§ Work to be completed
When checking the entries below, count every line with the word "label", then give only that number.

[Source texts of formatted documents]
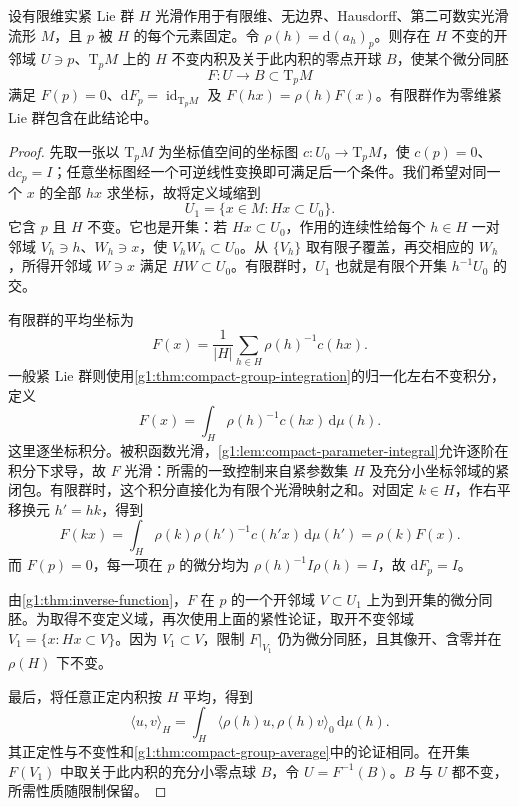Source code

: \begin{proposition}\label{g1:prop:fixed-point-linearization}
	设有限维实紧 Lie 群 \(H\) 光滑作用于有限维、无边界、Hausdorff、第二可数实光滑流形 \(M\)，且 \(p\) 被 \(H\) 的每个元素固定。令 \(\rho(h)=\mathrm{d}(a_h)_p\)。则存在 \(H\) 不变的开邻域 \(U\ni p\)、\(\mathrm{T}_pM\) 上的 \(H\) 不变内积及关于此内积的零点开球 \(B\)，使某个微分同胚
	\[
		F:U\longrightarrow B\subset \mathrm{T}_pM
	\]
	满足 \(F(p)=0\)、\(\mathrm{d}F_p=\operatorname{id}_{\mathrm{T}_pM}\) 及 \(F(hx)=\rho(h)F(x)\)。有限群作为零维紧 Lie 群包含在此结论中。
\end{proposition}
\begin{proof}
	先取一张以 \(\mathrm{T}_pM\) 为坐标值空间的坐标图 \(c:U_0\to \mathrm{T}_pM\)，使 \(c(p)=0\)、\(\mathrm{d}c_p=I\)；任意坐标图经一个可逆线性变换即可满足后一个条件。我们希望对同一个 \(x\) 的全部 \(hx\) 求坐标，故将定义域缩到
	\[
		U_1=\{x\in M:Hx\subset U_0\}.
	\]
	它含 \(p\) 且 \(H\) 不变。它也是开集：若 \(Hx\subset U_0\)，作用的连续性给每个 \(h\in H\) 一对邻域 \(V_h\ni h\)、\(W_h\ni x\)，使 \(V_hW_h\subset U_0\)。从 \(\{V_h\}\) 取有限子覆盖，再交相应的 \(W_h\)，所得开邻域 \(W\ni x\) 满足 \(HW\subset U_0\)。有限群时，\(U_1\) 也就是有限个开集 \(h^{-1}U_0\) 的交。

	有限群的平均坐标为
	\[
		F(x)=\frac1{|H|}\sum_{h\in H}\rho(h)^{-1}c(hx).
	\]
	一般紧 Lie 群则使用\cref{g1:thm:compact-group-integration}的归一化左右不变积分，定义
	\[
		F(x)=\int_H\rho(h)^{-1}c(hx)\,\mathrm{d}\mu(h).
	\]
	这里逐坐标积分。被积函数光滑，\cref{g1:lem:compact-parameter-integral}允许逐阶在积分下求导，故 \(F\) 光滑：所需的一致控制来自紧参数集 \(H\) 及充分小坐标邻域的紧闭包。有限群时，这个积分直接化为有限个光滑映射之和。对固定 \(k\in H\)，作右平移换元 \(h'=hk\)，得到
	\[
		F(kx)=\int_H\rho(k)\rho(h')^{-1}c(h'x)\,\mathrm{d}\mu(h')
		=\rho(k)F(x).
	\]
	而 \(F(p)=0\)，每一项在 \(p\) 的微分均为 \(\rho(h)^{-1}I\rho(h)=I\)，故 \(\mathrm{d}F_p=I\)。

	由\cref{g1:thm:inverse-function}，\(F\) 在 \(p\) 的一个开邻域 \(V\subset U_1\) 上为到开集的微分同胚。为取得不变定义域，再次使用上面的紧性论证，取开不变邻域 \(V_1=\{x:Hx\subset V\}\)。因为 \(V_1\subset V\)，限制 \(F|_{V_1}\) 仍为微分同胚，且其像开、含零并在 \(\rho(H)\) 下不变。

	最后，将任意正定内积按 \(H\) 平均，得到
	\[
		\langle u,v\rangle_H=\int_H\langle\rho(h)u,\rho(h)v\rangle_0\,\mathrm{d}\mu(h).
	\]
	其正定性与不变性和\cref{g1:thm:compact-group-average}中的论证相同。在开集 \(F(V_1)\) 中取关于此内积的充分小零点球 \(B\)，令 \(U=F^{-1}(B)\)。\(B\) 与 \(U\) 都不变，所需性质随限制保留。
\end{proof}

--

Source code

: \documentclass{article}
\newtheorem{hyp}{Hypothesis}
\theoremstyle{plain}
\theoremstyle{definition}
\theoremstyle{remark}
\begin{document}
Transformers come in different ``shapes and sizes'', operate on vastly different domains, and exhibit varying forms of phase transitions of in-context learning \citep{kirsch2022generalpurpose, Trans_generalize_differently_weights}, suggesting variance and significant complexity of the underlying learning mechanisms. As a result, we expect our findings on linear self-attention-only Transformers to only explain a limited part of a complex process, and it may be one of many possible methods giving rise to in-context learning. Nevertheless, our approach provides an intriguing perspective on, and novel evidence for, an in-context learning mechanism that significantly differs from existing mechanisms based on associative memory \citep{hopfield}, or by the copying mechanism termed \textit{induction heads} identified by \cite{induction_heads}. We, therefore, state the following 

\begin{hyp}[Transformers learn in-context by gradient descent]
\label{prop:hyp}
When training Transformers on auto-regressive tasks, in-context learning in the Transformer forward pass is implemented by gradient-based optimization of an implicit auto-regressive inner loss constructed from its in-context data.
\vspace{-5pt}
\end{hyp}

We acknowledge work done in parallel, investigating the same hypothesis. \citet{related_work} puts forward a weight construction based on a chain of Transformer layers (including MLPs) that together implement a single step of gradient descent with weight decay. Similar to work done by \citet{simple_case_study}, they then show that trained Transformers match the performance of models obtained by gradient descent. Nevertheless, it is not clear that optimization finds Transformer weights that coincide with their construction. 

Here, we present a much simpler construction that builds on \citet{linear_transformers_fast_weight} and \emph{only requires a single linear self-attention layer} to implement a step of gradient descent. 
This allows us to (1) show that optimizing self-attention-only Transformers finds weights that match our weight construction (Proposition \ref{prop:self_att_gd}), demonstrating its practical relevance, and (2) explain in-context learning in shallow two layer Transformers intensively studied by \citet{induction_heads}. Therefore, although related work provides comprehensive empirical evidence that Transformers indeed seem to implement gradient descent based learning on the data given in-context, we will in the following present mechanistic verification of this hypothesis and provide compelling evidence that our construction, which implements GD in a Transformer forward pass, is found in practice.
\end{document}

§ Reply
2